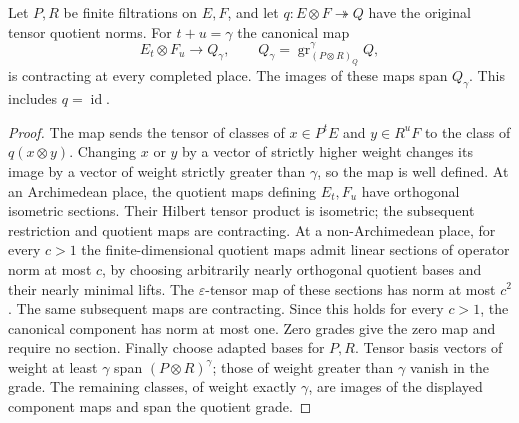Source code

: \begin{lemma}
\label{lem:tensor-grade-components}
\leanok
Let $P,R$ be finite filtrations on $E,F$, and let
$q:E\otimes F\twoheadrightarrow Q$ have the original tensor quotient norms.
For $t+u=\gamma$ the canonical map
\[
 E_t\otimes F_u\longrightarrow Q_\gamma,
 \qquad Q_\gamma=\operatorname{gr}_{(P\otimes R)_Q}^{\gamma}Q,
\]
is contracting at every completed place. The images of these maps span
$Q_\gamma$. This includes $q=\operatorname{id}$.
\end{lemma}
\begin{proof}
The map sends the tensor of classes of $x\in P^tE$ and $y\in R^uF$
to the class of $q(x\otimes y)$. Changing $x$ or $y$ by a vector of
strictly higher weight changes its image by a vector of weight strictly
greater than $\gamma$, so the map is well defined.
At an Archimedean place, the quotient maps defining $E_t,F_u$ have
orthogonal isometric sections. Their Hilbert tensor product is isometric;
the subsequent restriction and quotient maps are contracting.
At a non-Archimedean place, for every $c>1$ the finite-dimensional quotient
maps admit linear sections of operator norm at most $c$, by choosing
arbitrarily nearly orthogonal quotient bases and their nearly minimal lifts.
The $\varepsilon$-tensor map of these sections has norm at most $c^2$.
The same subsequent maps are contracting. Since this holds for every
$c>1$, the canonical component has norm at most one. Zero grades give
the zero map and require no section.
Finally choose adapted bases for $P,R$. Tensor basis vectors of weight
at least $\gamma$ span $(P\otimes R)^\gamma$; those of weight greater
than $\gamma$ vanish in the grade. The remaining classes, of weight
exactly $\gamma$, are images of the displayed component maps and span
the quotient grade.
\end{proof}

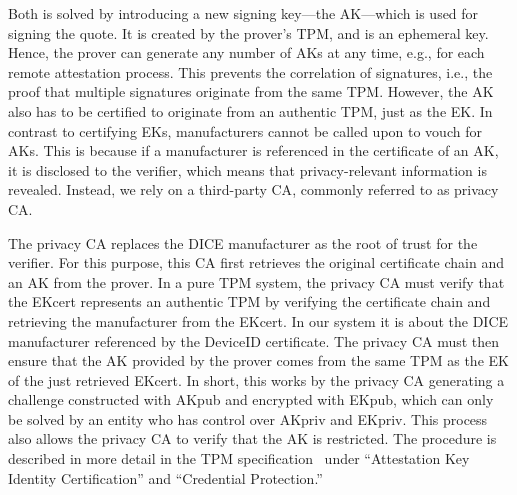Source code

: 
Both is solved by introducing a new signing key---the \ac{AK}---which is used for signing the quote.
It is created by the prover's TPM, and is an ephemeral key.
Hence, the prover can generate any number of \acp{AK} at any time, e.g., for each remote attestation process.
This prevents the correlation of signatures, i.e., the proof that multiple signatures originate from the same TPM\@.
However, the AK also has to be certified to originate from an authentic TPM, just as the EK\@.
In contrast to certifying \acp{EK}, manufacturers cannot be called upon to vouch for \acp{AK}.
This is because if a manufacturer is referenced in the certificate of an AK, it is disclosed to the verifier, which means that privacy-relevant information is revealed.
Instead, we rely on a third-party \ac{CA}, commonly referred to as privacy \ac{CA}\@.

The privacy \ac{CA} replaces the DICE manufacturer as the root of trust for the verifier.
For this purpose, this \ac{CA} first retrieves the original certificate chain and an AK from the prover.
In a pure TPM system, the privacy \ac{CA} must verify that the EKcert represents an authentic TPM by verifying the certificate chain and retrieving the manufacturer from the EKcert.
In our system it is about the DICE manufacturer referenced by the DeviceID certificate.
The privacy \ac{CA} must then ensure that the AK provided by the prover comes from the same TPM as the EK of the just retrieved EKcert.
In short, this works by the privacy \ac{CA} generating a challenge constructed with AKpub and encrypted with EKpub, which can only be solved by an entity who has control over AKpriv and EKpriv\@.
This process also allows the privacy \ac{CA} to verify that the AK is restricted.
The procedure is described in more detail in the TPM specification~\cite{tpm20} under ``Attestation Key Identity Certification'' and ``Credential Protection.''

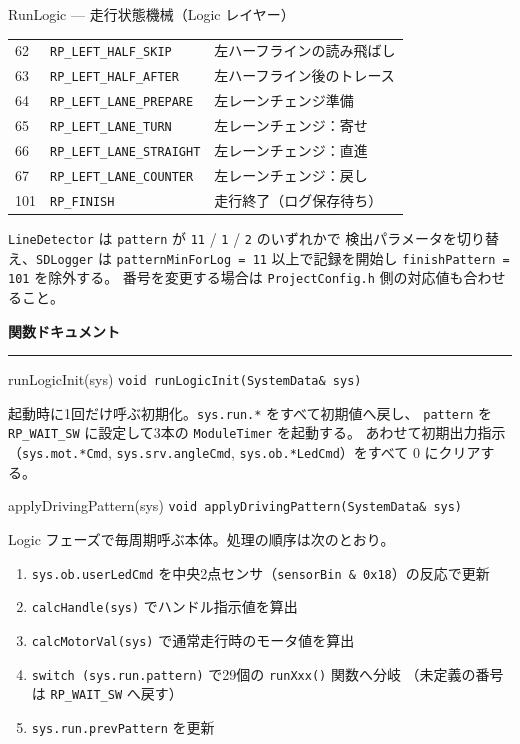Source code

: \documentclass[a4paper,11pt,dvipdfmx]{jsarticle}
\makeatletter
\newcommand{\apisection}[1]{%
  \par\addvspace{4mm}%
  {\normalsize\bfseries\color{headerblue} #1}%
  \par\vspace{-1mm}%
  {\color{accentblue!40}\rule{\linewidth}{0.5pt}}%
  \par\nobreak\vspace{2mm}%
  \@afterheading
}
\makeatother
\begin{document}
\begin{apibox}{RunLogic --- 走行状態機械（Logic レイヤー）}
\begin{longtable}{l l l}
62  & \texttt{RP\_LEFT\_HALF\_SKIP}     & 左ハーフラインの読み飛ばし \\
63  & \texttt{RP\_LEFT\_HALF\_AFTER}    & 左ハーフライン後のトレース \\
64  & \texttt{RP\_LEFT\_LANE\_PREPARE}  & 左レーンチェンジ準備 \\
65  & \texttt{RP\_LEFT\_LANE\_TURN}     & 左レーンチェンジ：寄せ \\
66  & \texttt{RP\_LEFT\_LANE\_STRAIGHT} & 左レーンチェンジ：直進 \\
67  & \texttt{RP\_LEFT\_LANE\_COUNTER}  & 左レーンチェンジ：戻し \\
101 & \texttt{RP\_FINISH}               & 走行終了（ログ保存待ち） \\
\bottomrule
\end{longtable}

\begin{notebox}[パターン番号は他モジュールからも参照される]
\texttt{LineDetector} は \texttt{pattern} が
\texttt{11} / \texttt{1} / \texttt{2} のいずれかで
検出パラメータを切り替え、\texttt{SDLogger} は
\texttt{patternMinForLog = 11} 以上で記録を開始し \texttt{finishPattern = 101} を除外する。
番号を変更する場合は \texttt{ProjectConfig.h} 側の対応値も合わせること。
\end{notebox}

\apisection{関数ドキュメント}

\begin{funcblock}{runLogicInit(sys)}
\texttt{void runLogicInit(SystemData\& sys)}

\vspace{1.5mm}
起動時に1回だけ呼ぶ初期化。\texttt{sys.run.*} をすべて初期値へ戻し、
\texttt{pattern} を \texttt{RP\_WAIT\_SW} に設定して3本の \texttt{ModuleTimer} を起動する。
あわせて初期出力指示（\texttt{sys.mot.*Cmd}, \texttt{sys.srv.angleCmd},
\texttt{sys.ob.*LedCmd}）をすべて 0 にクリアする。
\end{funcblock}

\begin{funcblock}{applyDrivingPattern(sys)}
\texttt{void applyDrivingPattern(SystemData\& sys)}

\vspace{1.5mm}
Logic フェーズで毎周期呼ぶ本体。処理の順序は次のとおり。

\begin{enumerate}[nosep, leftmargin=*]
  \item \texttt{sys.ob.userLedCmd} を中央2点センサ（\texttt{sensorBin \& 0x18}）の反応で更新
  \item \texttt{calcHandle(sys)} でハンドル指示値を算出
  \item \texttt{calcMotorVal(sys)} で通常走行時のモータ値を算出
  \item \texttt{switch (sys.run.pattern)} で29個の \texttt{runXxx()} 関数へ分岐
        （未定義の番号は \texttt{RP\_WAIT\_SW} へ戻す）
  \item \texttt{sys.run.prevPattern} を更新
\end{enumerate}
\end{funcblock}


\end{apibox}
\end{document}
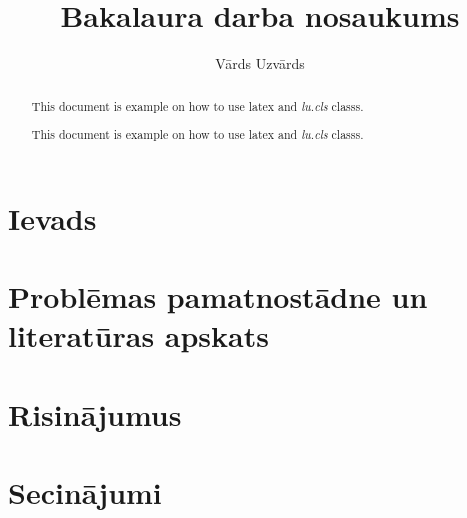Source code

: \documentclass{LU}
\title{Bakalaura darba nosaukums}
\author{Vārds Uzvārds}
\begin{document}
\maketitle

\begin{abstract}
This document is example on how to use latex and \textit{lu.cls} classs.
\end{abstract}
 

\begin{abstract}
This document is example on how to use latex and \textit{lu.cls} classs.
\end{abstract}


\tableofcontents


\printglossary[type=main,title={Apzīmējumu saraksts},toctitle={Apzīmējumu saraksts}]


\chapter*{Ievads} %
\pagestyle{plain}



\chapter{Problēmas pamatnostādne un literatūras apskats}


\chapter{Risinājumus}



\chapter*{Secinājumi}

\end{document}
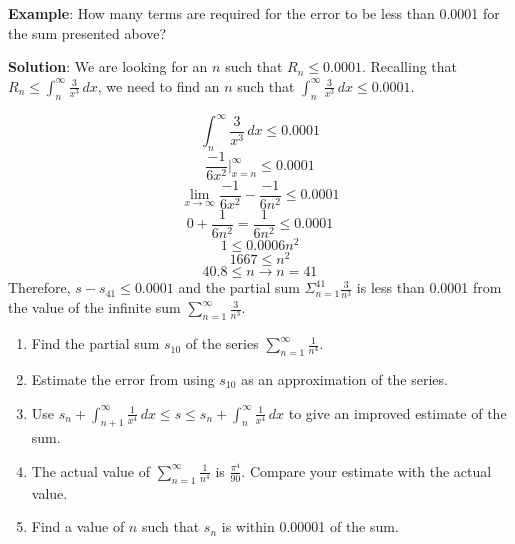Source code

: \textbf{Example}: How many terms are required for the error to be less than 
0.0001 for the sum presented above?

\textbf{Solution}: We are looking for an $n$ such that $R_n \leq 0.0001$. 
Recalling that $R_n \leq \int_{n}^\infty \frac{3}{x^3}\,dx$, we need to find 
an $n$ such that $\int_{n}^\infty \frac{3}{x^3}\,dx \leq 0.0001$. 

$$\int_n^\infty \frac{3}{x^3}\,dx \leq 0.0001$$
$$\frac{-1}{6x^2}|_{x=n}^\infty \leq 0.0001$$
$$\lim_{x \to \infty} \frac{-1}{6x^2} - \frac{-1}{6n^2} \leq 0.0001$$
$$0 + \frac{1}{6n^2} = \frac{1}{6n^2} \leq 0.0001$$
$$1 \leq 0.0006n^2$$
$$1667 \leq n^2$$
$$40.8 \leq n \rightarrow n = 41$$
Therefore, $s - s_{41} \leq 0.0001$ and the partial sum $\Sigma_{n=1}^{41} 
\frac{3}{n^3}$ is less than 0.0001 from the value of the infinite sum $\sum_
{n=1}^\infty \frac{3}{n^3}$.

\begin{Exercise}[label=remainder1]
\begin{enumerate}
\item Find the partial sum $s_{10}$ of the series $\sum_{n=1}^\infty 
\frac{1}{n^4}$. 
\item Estimate the error from using $s_{10}$ as an approximation of the series.
\item Use $s_n + \int_{n+1}^\infty \frac{1}{x^4}\,dx \leq s \leq s_n + \int_n^
\infty \frac{1}{x^4}\,dx$ to give an improved estimate of the sum.
\item The actual value of $\sum_{n=1}^\infty \frac{1}{n^4}$ is 
$\frac{\pi^4}{90}$. Compare your estimate with the actual value.
\item Find a value of $n$ such that $s_n$ is within 0.00001 of the sum. 
\end{enumerate}
\vspace{50mm}
\end{Exercise}

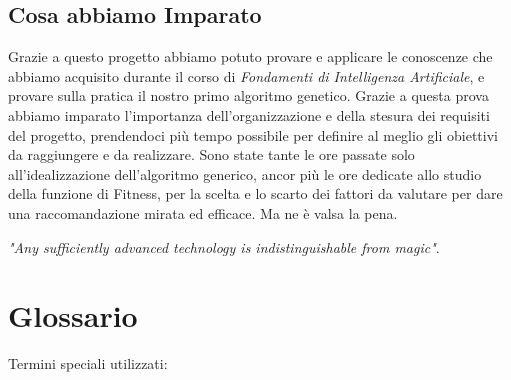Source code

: \documentclass{article}
\begin{document}
\subsection{Cosa abbiamo Imparato}
Grazie a questo progetto abbiamo potuto provare e applicare le conoscenze che abbiamo acquisito durante il corso di \textit{Fondamenti di
Intelligenza Artificiale}, e provare sulla pratica il nostro primo algoritmo genetico. Grazie a questa prova abbiamo imparato l'importanza dell'organizzazione e della stesura dei requisiti del progetto, prendendoci più tempo possibile per definire al meglio gli obiettivi da raggiungere e da realizzare. Sono state tante le ore passate solo all'idealizzazione dell'algoritmo generico, ancor più le ore dedicate allo studio della funzione di Fitness, per la scelta e lo scarto dei fattori da valutare per dare una raccomandazione mirata ed efficace. Ma ne è valsa la pena.
\bigskip

\textit{"Any sufficiently advanced technology is indistinguishable from magic"}.
\pagebreak

\section{Glossario}



Termini speciali utilizzati:
\end{document}
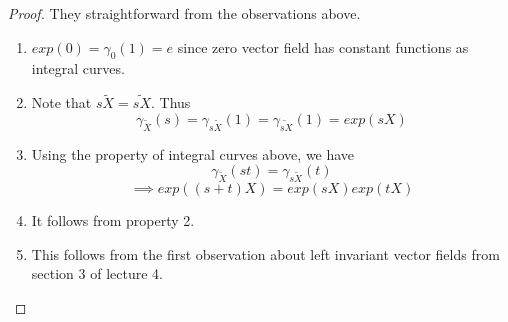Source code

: \documentclass{article}
\begin{document}
\begin{proof}
    They straightforward from the observations above.
    \begin{enumerate}
        \item $exp(0) = \gamma_0(1) = e$ since zero vector field has constant functions as integral curves.
        \item Note that $s\tilde{X} = \widetilde{sX}$. Thus $$\gamma_{\tilde{X}}(s) = \gamma_{s\tilde{X}}(1) = \gamma_{\widetilde{sX}}(1) = exp(sX)$$
        \item Using the property of integral curves above, we have $$\gamma_{\tilde{X}}(st) = \gamma_{s\tilde{X}}(t)$$
        $$\implies exp((s+t)X) = exp(sX)exp(tX)$$
        \item It follows from property 2.
        \item This follows from the first observation about left invariant vector fields from section 3 of lecture 4.
    \end{enumerate}
\end{proof}
 
\end{document}
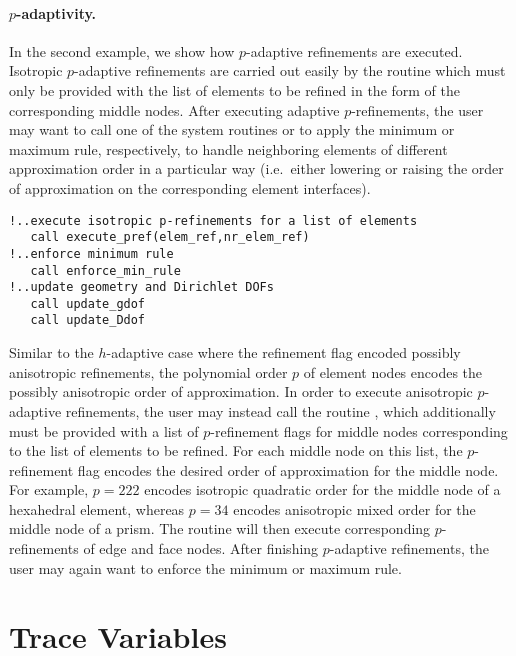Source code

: \paragraph{$p$-adaptivity.}
In the second example, we show how $p$-adaptive refinements are executed. Isotropic $p$-adaptive refinements are carried out easily by the routine  which must only be provided with the list of elements to be refined in the form of the corresponding middle nodes. After executing adaptive $p$-refinements, the user may want to call one of the system routines  or  to apply the minimum or maximum rule, respectively, to handle neighboring elements of different approximation order in a particular way (i.e.~either lowering or raising the order of approximation on the corresponding element interfaces).

\begin{lstlisting}[caption=Isotropic $p$-adaptive refinements., label={lst:adaptive_refinement_element_loop4}]
!..execute isotropic p-refinements for a list of elements
   call execute_pref(elem_ref,nr_elem_ref)
!..enforce minimum rule
   call enforce_min_rule
!..update geometry and Dirichlet DOFs
   call update_gdof
   call update_Ddof
\end{lstlisting}

Similar to the $h$-adaptive case where the refinement flag encoded possibly anisotropic refinements, the polynomial order $p$ of element nodes encodes the possibly anisotropic order of approximation. In order to execute anisotropic $p$-adaptive refinements, the user may instead call the routine , which additionally must be provided with a list of $p$-refinement flags for middle nodes corresponding to the list of elements to be refined. For each middle node on this list, the $p$-refinement flag encodes the desired order of approximation for the middle node. For example, $p=222$ encodes isotropic quadratic order for the middle node of a hexahedral element, whereas $p=34$ encodes anisotropic mixed order for the middle node of a prism. The routine will then execute corresponding $p$-refinements of edge and face nodes. After finishing $p$-adaptive refinements, the user may again want to enforce the minimum or maximum rule.

\section{Trace Variables}
\label{sec:traces}

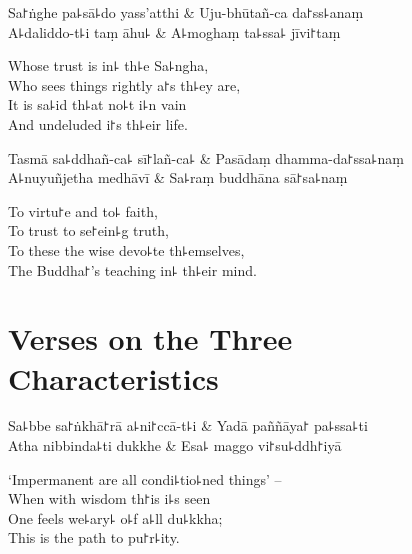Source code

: \begin{twochants}
  Sa꜓ṅghe pa꜕sā꜕do yass'atthi & Uju-bhūtañ-ca da꜓ss꜕anaṃ \\
  A꜕daliddo-t꜕i taṃ āhu꜕ & A꜕moghaṃ ta꜕ssa꜕ jīvi꜓taṃ \\
\end{twochants}

\begin{english}
  Whose trust is in꜕ th꜕e Sa꜕ngha,\\
  Who sees things rightly a꜓s th꜕ey are,\\
  It is sa꜕id th꜕at no꜕t i꜕n vain\\
  And undeluded i꜓s th꜕eir life.
\end{english}

\begin{twochants}
  Tasmā sa꜕ddhañ-ca꜕ sī꜓lañ-ca꜕ & Pasādaṃ dhamma-da꜓ssa꜕naṃ \\
  A꜕nuyuñjetha medhāvī & Sa꜕raṃ buddhāna sā꜓sa꜕naṃ \\
\end{twochants}

\begin{english}
  To virtu꜓e and to꜕ faith,\\
  To trust to se꜓ein꜕g truth,\\
  To these the wise devo꜕te th꜕emselves,\\
  The Buddha꜓'s teaching in꜕ th꜕eir mind.
\end{english}

\chapter{Verses on the Three Characteristics}%

\begin{leader}
\end{leader}

\begin{twochants}
  Sa꜕bbe sa꜓ṅkhā꜓rā a꜕ni꜓ccā-t꜕i & Yadā paññāya꜓ pa꜕ssa꜕ti \\
  Atha nibbinda꜕ti dukkhe & Esa꜕ maggo vi꜓su꜕ddh꜓iyā \\
\end{twochants}

\begin{english}
  `Impermanent are all condi꜕tio꜕ned things' --\\
  When with wisdom th꜓is i꜕s seen\\
  One feels we꜕ary꜕ o꜕f a꜕ll du꜕kkha;\\
  This is the path to pu꜓r꜕ity.
\end{english}

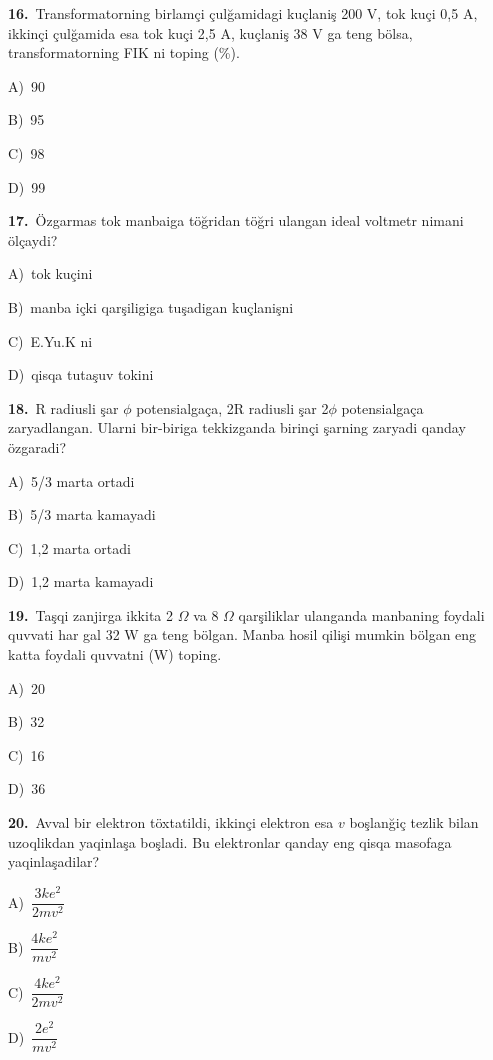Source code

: \documentclass[11pt,a4paper]{article}
\newcommand{\opt}[2]{\hspace*{4mm}#1)\ #2\par}
\begin{document}
\noindent\begin{minipage}{\linewidth}
\textbf{16.}\ Transformatorning birlamçi çulğamidagi kuçlaniş 200 V, tok kuçi 0,5 A, ikkinçi çulğamida esa tok kuçi 2,5 A, kuçlaniş 38 V ga teng bölsa, transformatorning FIK ni toping (\%).\par\smallskip
\opt{A}{90}
\opt{B}{95}
\opt{C}{98}
\opt{D}{99}
\end{minipage}\vspace{9pt}\par
\noindent\begin{minipage}{\linewidth}
\textbf{17.}\ Özgarmas tok manbaiga töğridan töğri ulangan ideal voltmetr nimani ölçaydi?\par\smallskip
\opt{A}{tok kuçini}
\opt{B}{manba içki qarşiligiga tuşadigan kuçlanişni}
\opt{C}{E.Yu.K ni}
\opt{D}{qisqa tutaşuv tokini}
\end{minipage}\vspace{9pt}\par
\noindent\begin{minipage}{\linewidth}
\textbf{18.}\ R radiusli şar $\phi$ potensialgaça, 2R radiusli şar 2$\phi$ potensialgaça zaryadlangan. Ularni bir-biriga tekkizganda birinçi şarning zaryadi qanday özgaradi?\par\smallskip
\opt{A}{5/3 marta ortadi}
\opt{B}{5/3 marta kamayadi}
\opt{C}{1,2 marta ortadi}
\opt{D}{1,2 marta kamayadi}
\end{minipage}\vspace{9pt}\par
\noindent\begin{minipage}{\linewidth}
\textbf{19.}\ Taşqi zanjirga ikkita 2 $\Omega$ va 8 $\Omega$ qarşiliklar ulanganda manbaning foydali quvvati har gal 32 W ga teng bölgan. Manba hosil qilişi mumkin bölgan eng katta foydali quvvatni (W) toping.\par\smallskip
\opt{A}{20}
\opt{B}{32}
\opt{C}{16}
\opt{D}{36}
\end{minipage}\vspace{9pt}\par
\noindent\begin{minipage}{\linewidth}
\textbf{20.}\ Avval bir elektron töxtatildi, ikkinçi elektron esa $v$ boşlanğiç tezlik bilan uzoqlikdan yaqinlaşa boşladi. Bu elektronlar qanday eng qisqa masofaga yaqinlaşadilar?\par\smallskip
\opt{A}{$\dfrac{3ke^2}{2mv^2}$}
\opt{B}{$\dfrac{4ke^2}{mv^2}$}
\opt{C}{$\dfrac{4ke^2}{2mv^2}$}
\opt{D}{$\dfrac{2e^2}{mv^2}$}
\end{minipage}\vspace{9pt}\par
\end{document}
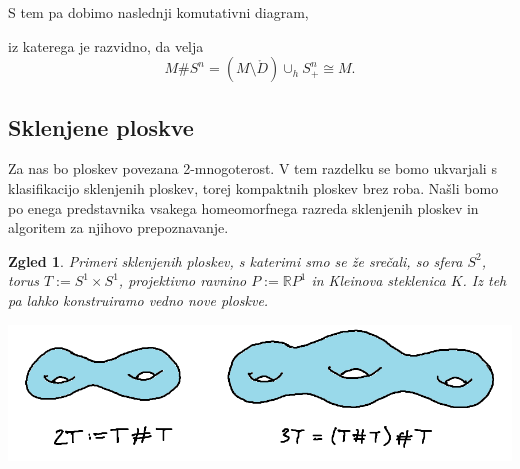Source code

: \documentclass[10pt, a4paper]{article}
\newtheorem{zgled}[izr]{Zgled}
\newcommand{\R}{\mathbb {R}}
\begin{document}
  \begin{center}
  \end{center}   
S tem pa dobimo naslednji komutativni diagram,
  \begin{center}
  \end{center}   
iz katerega je razvidno, da velja 
$$M \# S^n = (M \setminus \mathring{D}) \cup_h S_+^n \cong M.$$

\subsection{Sklenjene ploskve}

Za nas bo ploskev povezana 2-mnogoterost.
V tem razdelku se bomo ukvarjali s klasifikacijo sklenjenih ploskev,
torej kompaktnih ploskev brez roba.
Našli bomo po enega predstavnika vsakega homeomorfnega razreda 
sklenjenih ploskev in algoritem za njihovo prepoznavanje.

\begin{zgled}
  Primeri sklenjenih ploskev, s katerimi smo se že srečali,
  so sfera $S^2$, torus $T := S^1 \times S^1$, projektivno ravnino 
  $P := \R P^1$ in Kleinova steklenica $K$.
  Iz teh pa lahko konstruiramo vedno nove ploskve.
  \begin{center}
    \includegraphics[scale=0.7]{zgled13.png}
  \end{center}
\end{zgled}
\end{document}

====

* BRIEF *
Please output the lines of the listing above that fall in the stretch from the one with "The $\varepsilon$-tensor map" through the one with "Finally choose adapted", exactly and only those.

* RESPONSE TO THIS EXERCISE *
The $\varepsilon$-tensor map of these sections has norm at most $c^2$.
The same subsequent maps are contracting. Since this holds for every
$c>1$, the canonical component has norm at most one. Zero grades give
the zero map and require no section.
Finally choose adapted bases for $P,R$. Tensor basis vectors of weight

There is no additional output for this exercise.